== YOUR GOAL ==
For the word "ovarienne", count the lines below that contain it. Give the number alone.

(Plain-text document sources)

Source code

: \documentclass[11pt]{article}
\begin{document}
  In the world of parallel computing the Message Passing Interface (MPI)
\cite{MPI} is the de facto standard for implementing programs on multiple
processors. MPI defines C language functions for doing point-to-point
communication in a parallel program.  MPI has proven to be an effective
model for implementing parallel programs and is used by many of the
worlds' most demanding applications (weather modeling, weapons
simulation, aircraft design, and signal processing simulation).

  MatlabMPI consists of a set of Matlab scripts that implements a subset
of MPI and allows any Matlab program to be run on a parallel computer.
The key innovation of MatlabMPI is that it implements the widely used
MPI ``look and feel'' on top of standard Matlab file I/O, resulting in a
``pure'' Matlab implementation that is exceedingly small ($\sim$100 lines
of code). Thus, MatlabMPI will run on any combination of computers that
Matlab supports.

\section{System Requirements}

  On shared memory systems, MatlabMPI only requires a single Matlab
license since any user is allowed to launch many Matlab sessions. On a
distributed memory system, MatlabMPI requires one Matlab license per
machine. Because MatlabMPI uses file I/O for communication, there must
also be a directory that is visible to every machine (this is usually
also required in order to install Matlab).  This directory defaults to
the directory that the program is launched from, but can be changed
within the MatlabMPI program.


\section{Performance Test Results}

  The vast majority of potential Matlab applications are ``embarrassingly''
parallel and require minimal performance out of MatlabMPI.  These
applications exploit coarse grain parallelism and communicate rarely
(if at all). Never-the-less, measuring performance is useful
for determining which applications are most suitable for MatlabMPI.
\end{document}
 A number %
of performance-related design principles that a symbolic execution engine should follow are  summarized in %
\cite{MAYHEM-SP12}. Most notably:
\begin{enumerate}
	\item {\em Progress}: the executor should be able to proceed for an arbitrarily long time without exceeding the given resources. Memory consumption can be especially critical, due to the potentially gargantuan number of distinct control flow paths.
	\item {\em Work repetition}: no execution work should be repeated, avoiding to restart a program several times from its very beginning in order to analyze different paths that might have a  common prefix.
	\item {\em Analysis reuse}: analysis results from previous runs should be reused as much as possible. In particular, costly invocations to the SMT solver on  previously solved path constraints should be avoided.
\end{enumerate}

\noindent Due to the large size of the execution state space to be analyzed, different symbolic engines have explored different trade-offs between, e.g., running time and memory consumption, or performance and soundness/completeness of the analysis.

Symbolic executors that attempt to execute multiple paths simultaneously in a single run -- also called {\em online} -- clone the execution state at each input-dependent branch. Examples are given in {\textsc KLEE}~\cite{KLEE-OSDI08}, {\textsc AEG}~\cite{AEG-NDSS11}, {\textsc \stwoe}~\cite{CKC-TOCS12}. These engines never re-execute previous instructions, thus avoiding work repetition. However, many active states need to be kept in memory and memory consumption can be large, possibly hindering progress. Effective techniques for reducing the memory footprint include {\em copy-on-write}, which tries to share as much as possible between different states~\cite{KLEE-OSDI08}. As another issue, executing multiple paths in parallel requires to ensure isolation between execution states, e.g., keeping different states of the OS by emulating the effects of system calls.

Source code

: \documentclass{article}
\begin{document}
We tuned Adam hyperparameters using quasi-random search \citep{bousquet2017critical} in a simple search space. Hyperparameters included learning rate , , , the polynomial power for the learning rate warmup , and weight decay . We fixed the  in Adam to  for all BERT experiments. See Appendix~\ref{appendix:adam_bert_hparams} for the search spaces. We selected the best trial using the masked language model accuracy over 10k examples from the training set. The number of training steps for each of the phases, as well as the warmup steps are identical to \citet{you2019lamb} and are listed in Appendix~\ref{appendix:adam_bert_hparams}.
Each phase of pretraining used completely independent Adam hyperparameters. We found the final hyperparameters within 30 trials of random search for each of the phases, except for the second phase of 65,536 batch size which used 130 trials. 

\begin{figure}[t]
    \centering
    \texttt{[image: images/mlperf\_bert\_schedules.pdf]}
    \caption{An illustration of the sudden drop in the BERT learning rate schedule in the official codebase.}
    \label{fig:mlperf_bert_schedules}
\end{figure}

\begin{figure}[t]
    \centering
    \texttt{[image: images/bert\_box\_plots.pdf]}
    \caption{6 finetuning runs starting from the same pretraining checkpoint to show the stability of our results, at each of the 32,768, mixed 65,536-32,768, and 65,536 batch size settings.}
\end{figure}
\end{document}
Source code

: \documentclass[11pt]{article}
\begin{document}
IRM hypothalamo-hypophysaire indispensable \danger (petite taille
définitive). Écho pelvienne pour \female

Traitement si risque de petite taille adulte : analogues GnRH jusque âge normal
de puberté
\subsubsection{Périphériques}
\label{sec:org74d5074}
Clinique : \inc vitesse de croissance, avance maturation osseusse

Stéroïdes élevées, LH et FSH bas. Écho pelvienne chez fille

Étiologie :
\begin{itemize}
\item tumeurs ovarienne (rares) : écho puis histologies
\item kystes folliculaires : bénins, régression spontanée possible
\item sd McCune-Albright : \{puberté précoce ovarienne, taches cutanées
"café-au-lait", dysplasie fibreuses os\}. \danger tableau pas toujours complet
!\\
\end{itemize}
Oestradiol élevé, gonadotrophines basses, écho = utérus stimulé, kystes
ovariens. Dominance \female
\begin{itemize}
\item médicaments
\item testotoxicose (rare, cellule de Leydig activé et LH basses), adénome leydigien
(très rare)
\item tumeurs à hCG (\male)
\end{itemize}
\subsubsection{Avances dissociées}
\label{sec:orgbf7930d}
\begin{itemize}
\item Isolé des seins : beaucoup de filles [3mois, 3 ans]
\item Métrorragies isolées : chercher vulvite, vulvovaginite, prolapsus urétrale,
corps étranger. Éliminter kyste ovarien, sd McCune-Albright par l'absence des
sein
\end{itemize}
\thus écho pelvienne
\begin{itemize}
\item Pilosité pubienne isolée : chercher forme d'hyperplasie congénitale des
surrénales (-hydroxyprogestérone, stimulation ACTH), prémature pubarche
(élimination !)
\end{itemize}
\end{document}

== YOUR SOLUTION ==
2